Here’s a common coding scenario for SQL Server developers:
“I want to see the oldest amount due for each account, along with the account number and due date, ordered by account number.”
Since the release of SQL Server 2005, the simplest way to do this has been to use a window function like ROW_NUMBER. In many cases, everything you need can be done in a single SELECT statement with your window function. The trouble comes when you want to incorporate that function in some other way. For instance, using it a WHERE clause.
Let’s use this example from AdventureWorks2012:
/* This gives us all orders for each account as determined by DueDate , and the result set is ordered by AccountNumber */ SELECT ROW_NUMBER() OVER (PARTITION BY AccountNumber ORDER BY DueDate) AS rn , AccountNumber , DueDate , TotalDue FROM Sales.SalesOrderHeader AS soh ORDER BY AccountNumber
This works perfectly and gives us every row in the table. Now, let’s modify it to meet the scenario we outlined earlier, and only show the oldest order for each account.
We could try this…
/* This gives us the oldest order for each account as determined by DueDate */ SELECT ROW_NUMBER() OVER (PARTITION BY AccountNumber ORDER BY DueDate) AS rn , AccountNumber , DueDate , TotalDue FROM Sales.SalesOrderHeader AS soh WHERE rn = 1 ORDER BY AccountNumber
…to which, SQL Server gives you a Dikembe Mutumbo finger-wag:
Msg 207, Level 16, State 1, Line 7 Invalid column name 'rn'.
“Invalid column name”?
Maybe we need to not alias it. Let’s try again.
SELECT ROW_NUMBER() OVER (PARTITION BY AccountNumber ORDER BY DueDate) AS rn , AccountNumber , DueDate , TotalDue FROM Sales.SalesOrderHeader AS soh WHERE ROW_NUMBER() OVER (PARTITION BY AccountNumber ORDER BY DueDate) = 1 ORDER BY AccountNumber
Okay, that’s much bett–
Msg 4108, Level 15, State 1, Line 7 Windowed functions can only appear in the SELECT or ORDER BY clauses.
Why can’t we put a window function in a where clause?
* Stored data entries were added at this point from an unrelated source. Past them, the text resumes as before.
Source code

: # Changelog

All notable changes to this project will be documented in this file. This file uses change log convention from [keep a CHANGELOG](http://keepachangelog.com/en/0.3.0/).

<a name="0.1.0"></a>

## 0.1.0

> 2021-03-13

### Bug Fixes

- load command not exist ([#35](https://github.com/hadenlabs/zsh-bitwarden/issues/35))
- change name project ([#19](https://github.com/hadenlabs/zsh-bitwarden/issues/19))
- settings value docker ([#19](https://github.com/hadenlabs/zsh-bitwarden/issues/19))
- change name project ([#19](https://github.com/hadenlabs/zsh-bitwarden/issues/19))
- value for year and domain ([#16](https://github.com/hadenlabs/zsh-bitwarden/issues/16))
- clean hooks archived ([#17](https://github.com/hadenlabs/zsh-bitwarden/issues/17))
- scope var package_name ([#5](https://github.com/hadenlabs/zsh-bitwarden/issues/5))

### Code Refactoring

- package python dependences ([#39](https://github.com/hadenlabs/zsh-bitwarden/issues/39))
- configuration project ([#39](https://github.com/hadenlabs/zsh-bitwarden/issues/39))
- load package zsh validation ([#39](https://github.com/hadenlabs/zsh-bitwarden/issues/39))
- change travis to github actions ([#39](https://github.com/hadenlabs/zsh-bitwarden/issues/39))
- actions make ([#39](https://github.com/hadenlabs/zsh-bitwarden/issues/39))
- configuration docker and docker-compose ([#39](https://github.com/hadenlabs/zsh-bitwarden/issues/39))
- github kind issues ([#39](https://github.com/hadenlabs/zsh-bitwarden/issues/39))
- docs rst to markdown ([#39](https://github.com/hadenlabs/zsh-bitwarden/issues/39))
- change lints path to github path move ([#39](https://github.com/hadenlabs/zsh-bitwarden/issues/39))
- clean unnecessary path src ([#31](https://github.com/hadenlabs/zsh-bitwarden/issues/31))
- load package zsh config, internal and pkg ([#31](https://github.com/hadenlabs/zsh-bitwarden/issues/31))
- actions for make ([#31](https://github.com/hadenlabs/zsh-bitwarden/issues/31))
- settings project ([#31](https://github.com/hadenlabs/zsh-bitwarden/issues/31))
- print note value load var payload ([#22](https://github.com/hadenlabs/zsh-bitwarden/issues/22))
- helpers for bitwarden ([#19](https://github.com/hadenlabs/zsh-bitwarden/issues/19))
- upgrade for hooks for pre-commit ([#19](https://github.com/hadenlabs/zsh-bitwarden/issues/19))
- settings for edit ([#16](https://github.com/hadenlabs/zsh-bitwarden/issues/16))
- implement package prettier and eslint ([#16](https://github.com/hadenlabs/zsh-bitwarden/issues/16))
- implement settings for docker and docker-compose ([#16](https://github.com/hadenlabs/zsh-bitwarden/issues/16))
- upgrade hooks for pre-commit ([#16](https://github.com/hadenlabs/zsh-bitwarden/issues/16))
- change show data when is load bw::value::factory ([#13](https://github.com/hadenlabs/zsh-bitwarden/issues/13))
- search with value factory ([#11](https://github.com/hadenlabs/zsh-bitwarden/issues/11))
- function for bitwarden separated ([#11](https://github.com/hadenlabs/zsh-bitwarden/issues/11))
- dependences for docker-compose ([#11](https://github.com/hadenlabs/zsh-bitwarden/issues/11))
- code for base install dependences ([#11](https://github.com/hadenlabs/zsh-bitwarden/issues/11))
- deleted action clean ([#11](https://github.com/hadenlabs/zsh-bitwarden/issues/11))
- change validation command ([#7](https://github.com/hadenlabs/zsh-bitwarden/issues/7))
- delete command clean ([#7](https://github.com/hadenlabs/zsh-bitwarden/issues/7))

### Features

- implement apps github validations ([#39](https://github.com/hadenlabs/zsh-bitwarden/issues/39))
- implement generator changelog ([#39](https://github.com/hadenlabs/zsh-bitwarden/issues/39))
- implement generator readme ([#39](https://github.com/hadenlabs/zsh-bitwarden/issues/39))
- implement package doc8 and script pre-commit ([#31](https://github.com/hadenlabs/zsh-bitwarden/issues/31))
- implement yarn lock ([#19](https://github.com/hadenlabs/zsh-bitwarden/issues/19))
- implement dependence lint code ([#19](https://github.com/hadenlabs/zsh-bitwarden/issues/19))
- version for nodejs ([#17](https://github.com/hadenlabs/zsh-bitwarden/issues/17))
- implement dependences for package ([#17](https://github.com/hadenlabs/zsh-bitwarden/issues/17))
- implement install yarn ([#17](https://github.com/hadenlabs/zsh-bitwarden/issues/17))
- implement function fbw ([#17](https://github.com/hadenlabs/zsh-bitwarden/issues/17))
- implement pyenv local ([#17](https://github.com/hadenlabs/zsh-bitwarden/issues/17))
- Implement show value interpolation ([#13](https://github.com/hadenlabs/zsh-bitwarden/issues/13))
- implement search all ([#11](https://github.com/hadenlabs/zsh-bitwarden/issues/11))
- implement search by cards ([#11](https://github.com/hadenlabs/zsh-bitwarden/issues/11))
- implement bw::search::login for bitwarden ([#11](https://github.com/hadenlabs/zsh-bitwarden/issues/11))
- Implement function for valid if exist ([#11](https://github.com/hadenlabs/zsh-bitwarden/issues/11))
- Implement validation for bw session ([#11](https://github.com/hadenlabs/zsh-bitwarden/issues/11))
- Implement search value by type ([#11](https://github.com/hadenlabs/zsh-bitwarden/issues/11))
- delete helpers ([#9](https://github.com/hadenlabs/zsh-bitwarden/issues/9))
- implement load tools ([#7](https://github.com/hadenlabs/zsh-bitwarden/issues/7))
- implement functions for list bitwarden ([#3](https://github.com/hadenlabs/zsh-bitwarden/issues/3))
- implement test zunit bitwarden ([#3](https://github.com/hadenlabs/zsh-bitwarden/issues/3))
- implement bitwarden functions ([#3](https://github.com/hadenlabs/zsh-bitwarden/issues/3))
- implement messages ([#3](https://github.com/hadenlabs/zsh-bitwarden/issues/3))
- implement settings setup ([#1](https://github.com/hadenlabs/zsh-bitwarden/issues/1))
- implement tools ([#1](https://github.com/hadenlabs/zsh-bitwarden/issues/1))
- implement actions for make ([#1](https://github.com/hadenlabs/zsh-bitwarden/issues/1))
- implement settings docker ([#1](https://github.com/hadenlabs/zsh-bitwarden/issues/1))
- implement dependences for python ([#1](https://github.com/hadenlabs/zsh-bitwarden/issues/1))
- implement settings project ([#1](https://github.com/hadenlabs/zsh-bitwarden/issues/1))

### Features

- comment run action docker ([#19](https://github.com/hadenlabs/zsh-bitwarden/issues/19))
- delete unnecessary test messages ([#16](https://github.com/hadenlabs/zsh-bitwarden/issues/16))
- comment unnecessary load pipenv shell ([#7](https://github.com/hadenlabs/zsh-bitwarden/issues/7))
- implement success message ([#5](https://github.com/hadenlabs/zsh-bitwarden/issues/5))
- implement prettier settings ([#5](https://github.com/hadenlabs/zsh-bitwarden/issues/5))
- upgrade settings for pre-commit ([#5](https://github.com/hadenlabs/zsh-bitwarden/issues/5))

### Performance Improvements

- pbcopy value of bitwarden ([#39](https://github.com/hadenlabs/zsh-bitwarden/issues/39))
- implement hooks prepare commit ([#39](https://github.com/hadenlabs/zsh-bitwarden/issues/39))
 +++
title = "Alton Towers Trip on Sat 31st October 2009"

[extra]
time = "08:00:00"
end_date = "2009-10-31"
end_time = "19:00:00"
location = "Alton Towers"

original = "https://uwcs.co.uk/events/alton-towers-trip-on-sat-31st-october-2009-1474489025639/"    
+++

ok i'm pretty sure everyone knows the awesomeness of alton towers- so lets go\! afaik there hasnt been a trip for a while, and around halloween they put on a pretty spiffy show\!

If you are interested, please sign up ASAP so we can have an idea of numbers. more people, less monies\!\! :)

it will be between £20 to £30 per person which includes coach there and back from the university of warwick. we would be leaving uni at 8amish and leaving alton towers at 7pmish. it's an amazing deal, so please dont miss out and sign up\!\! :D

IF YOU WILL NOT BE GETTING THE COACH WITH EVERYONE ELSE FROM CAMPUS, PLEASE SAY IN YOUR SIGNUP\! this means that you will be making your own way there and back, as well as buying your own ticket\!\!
Because the WHERE clause already happened.
Logical Query Processing
SQL Server doesn’t process parts of a query in the same order they’re written. Rather than start with SELECT the way we read and write it, here’s the order SQL Server progresses through:
- GROUP BY
- ORDER BY
The first four steps are all about getting the source data and reducing the result set down. Steps 5 & 6 determine which columns are presented and in which order. Step 7 (TOP) is only applied at the end because you can’t say which rows are in the top n rows until the set has been sorted. (You can read Itzik Ben-Gan’s explanation of this process in way more detail here.)
Since the WHERE clause happens before the SELECT, it’s too late in the process to add the window function to the WHERE clause. It’d have to loop back around a second time to re-evaluate WHERE.
There’s No Magic Hack
Unfortunately, the logical query processing model is a fundamental way of doing business for SQL Server, so we can’t just cheat around it. Instead, we have to reference our window function through a subquery or CTE (common table expression). In other words, we have to code in a way that makes SQL Server evaluate a WHERE clause after the SELECT containing the window function:
/* This gives us the oldest order for each account as determined by DueDate */ SELECT rn, AccountNumber, DueDate, TotalDue FROM ( SELECT ROW_NUMBER() OVER (PARTITION BY AccountNumber ORDER BY DueDate) AS rn , AccountNumber , DueDate , TotalDue FROM Sales.SalesOrderHeader AS soh ) as t WHERE t.rn = 1 ORDER BY AccountNumber
By putting the WHERE clause in the outer query and the window function in the subquery (also called an inner query), we get the window function to come before the WHERE.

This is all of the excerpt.